JeffBezanson on 20 Jan 2014

😄1

For maximum portability, better just limit it to uppercase

Well, one to six letters ought to be enough to name every variable you could possibly want.

jiahao on 20 Jan 2014

For the greatest portability, we should treat all unicode letters the same and distinguish variables only by their length.

StefanKarpinski on 20 Jan 2014

😄2

More seriously, though, we are not in a good place right now. The majority opinion (or maybe just mine) is that neither NFC nor NKFC is entirely suitable. The former will not normalize Greek mu μ and micro µ, while the latter would normalize ℍ and H, and χ² and χ2.

At this point, I would suggest NFD/NFC by default_, because I'm pretty sure we don't want to mess with combining diacritics regardless, and print warnings if NKFD-equivalent identifiers exist in scope. (_D may be sufficient since we don't necessarily need to recompose the Unicode string for an identifier name, although introspection would be less pretty)

The other choice is a custom canonicalization...

jiahao on 20 Jan 2014

Normalizing ℍ and H, and χ² and χ2 may not be a real issue if 1) the user does not have to see nor use the canonical form, and 2) a warning is printed when both are used in the same context.

nalimilan on 20 Jan 2014

That's exactly what I proposed. A good first-order approximation of my proposal is:

NFC/D normalize source code silently.
Warn if two NFKC/D-equivalent identifiers appear in the same file.

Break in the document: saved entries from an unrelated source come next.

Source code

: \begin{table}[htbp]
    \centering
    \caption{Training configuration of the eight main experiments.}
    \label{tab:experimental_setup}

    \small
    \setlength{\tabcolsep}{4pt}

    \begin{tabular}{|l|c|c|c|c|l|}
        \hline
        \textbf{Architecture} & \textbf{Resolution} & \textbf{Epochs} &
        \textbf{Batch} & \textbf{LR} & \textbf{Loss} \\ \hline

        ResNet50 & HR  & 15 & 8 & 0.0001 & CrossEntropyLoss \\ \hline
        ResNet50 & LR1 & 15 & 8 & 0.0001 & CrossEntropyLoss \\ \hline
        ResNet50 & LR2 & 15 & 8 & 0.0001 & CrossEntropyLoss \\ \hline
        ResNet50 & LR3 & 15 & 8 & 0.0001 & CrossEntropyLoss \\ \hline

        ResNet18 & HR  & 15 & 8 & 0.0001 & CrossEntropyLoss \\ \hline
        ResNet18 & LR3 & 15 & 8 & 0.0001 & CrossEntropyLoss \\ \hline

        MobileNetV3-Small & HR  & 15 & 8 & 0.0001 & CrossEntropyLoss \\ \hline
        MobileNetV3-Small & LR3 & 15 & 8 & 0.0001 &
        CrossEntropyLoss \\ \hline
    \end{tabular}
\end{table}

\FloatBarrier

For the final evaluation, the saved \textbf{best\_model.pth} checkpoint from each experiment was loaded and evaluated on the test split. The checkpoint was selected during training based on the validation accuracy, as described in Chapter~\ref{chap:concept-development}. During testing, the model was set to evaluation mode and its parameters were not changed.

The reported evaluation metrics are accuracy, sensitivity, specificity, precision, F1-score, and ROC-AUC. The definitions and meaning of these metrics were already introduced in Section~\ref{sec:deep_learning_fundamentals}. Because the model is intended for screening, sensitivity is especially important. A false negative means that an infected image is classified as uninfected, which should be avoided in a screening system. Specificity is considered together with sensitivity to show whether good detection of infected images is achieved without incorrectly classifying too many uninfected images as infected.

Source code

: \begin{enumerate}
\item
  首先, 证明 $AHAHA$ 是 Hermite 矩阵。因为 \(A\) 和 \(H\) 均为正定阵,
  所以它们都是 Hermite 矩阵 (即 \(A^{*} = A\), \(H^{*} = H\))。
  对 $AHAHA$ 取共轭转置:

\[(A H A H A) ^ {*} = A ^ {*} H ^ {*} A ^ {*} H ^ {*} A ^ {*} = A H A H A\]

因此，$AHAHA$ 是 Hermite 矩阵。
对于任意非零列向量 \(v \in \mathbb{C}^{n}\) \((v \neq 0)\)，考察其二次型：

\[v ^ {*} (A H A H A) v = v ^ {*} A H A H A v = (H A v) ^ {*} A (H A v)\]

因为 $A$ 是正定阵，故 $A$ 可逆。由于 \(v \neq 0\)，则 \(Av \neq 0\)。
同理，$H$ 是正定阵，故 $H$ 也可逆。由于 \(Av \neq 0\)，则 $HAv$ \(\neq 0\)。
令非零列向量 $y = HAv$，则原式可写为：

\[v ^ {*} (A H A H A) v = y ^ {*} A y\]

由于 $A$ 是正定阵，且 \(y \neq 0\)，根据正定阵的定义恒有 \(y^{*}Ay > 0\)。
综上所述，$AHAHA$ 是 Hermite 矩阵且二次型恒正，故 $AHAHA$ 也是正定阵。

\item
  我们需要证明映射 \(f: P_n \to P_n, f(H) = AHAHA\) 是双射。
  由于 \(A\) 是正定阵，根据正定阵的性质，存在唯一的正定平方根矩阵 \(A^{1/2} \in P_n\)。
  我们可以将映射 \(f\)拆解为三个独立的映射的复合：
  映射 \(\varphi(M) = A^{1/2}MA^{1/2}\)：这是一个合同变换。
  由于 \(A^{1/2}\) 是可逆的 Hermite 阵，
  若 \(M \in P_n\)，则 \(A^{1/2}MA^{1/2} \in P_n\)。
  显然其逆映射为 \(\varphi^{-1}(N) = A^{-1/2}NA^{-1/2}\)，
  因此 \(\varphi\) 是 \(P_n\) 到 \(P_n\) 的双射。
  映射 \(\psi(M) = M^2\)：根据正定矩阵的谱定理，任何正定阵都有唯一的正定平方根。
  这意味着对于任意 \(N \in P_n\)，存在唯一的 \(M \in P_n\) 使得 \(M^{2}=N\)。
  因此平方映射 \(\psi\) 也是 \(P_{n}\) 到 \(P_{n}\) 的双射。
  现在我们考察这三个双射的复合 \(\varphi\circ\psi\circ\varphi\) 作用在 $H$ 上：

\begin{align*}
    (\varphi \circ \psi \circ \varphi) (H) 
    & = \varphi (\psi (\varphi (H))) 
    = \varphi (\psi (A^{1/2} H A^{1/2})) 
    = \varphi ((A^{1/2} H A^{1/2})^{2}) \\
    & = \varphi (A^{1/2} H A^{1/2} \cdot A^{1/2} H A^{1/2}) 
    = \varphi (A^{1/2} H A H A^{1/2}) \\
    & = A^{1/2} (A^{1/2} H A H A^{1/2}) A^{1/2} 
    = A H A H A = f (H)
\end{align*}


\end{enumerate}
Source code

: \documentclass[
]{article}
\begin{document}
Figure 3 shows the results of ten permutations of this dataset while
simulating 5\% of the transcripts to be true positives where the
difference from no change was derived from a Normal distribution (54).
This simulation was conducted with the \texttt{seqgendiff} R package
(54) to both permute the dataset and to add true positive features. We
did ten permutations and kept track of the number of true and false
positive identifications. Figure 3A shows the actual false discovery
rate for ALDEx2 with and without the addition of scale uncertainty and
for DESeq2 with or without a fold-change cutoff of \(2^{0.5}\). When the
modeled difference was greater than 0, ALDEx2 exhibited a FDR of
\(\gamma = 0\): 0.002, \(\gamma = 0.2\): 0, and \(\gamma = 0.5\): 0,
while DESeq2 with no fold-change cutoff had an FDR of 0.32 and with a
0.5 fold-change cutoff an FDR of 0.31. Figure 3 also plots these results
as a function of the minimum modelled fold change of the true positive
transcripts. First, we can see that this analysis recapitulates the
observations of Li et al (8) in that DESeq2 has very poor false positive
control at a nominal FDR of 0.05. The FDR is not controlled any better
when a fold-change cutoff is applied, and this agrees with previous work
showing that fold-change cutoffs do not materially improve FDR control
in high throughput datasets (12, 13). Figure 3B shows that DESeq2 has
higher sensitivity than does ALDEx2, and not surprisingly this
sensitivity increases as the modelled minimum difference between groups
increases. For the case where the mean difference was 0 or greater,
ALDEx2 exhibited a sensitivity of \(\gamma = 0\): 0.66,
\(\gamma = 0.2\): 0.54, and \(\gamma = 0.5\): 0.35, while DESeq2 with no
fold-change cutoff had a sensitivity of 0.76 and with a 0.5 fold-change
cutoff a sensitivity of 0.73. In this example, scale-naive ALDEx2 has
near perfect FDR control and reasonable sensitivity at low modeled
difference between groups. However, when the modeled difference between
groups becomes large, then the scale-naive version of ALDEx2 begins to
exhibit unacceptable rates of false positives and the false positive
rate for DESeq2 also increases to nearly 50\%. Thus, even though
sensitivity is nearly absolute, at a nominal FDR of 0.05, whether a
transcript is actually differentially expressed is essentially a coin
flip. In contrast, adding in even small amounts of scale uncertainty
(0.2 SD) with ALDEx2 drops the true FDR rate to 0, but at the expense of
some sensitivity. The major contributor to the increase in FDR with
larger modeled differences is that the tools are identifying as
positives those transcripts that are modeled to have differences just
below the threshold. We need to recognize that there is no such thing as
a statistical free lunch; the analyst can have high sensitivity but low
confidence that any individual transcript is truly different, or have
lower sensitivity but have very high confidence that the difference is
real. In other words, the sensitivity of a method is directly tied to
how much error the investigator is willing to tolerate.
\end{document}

There may be additional character equivalences that should trigger warnings, but we can add those as they come up.

StefanKarpinski on 20 Jan 2014

I would imagine that it would be easier to raise an error if different symbols "canonicalize" equal (Stafan's 2. point), rather than give a warning and continue. There also does not seem to be a unanimous opinion if we should merge the variables or keep them separate, and making it an error solves that problem. If you get a warning you should fix it anyway and I would say sooner is better than later for that kind of thing.

ivarne on 20 Jan 2014

I agree with stefan's step (1), but I truly don't understand the problem of ℍ vs. H. I don't think anybody uses a font that renders these the same. For program source the default should be to keep different things different. Attempting to apply all sorts of knowledge about what is and isn't "the same letter" puts a programming language in the linguistics business, where it does not belong.

JeffBezanson on 20 Jan 2014

I think we should do (1) and see wait and see if there are actually ever any issues that necessitate (2).

StefanKarpinski on 20 Jan 2014

@IainNZ's blog post, for future reference: http://iaindunning.com/2014/julia-unicode.html. In particular, I think that it will be useful to consider what Python's corresponding issue: http://legacy.python.org/dev/peps/pep-3131/.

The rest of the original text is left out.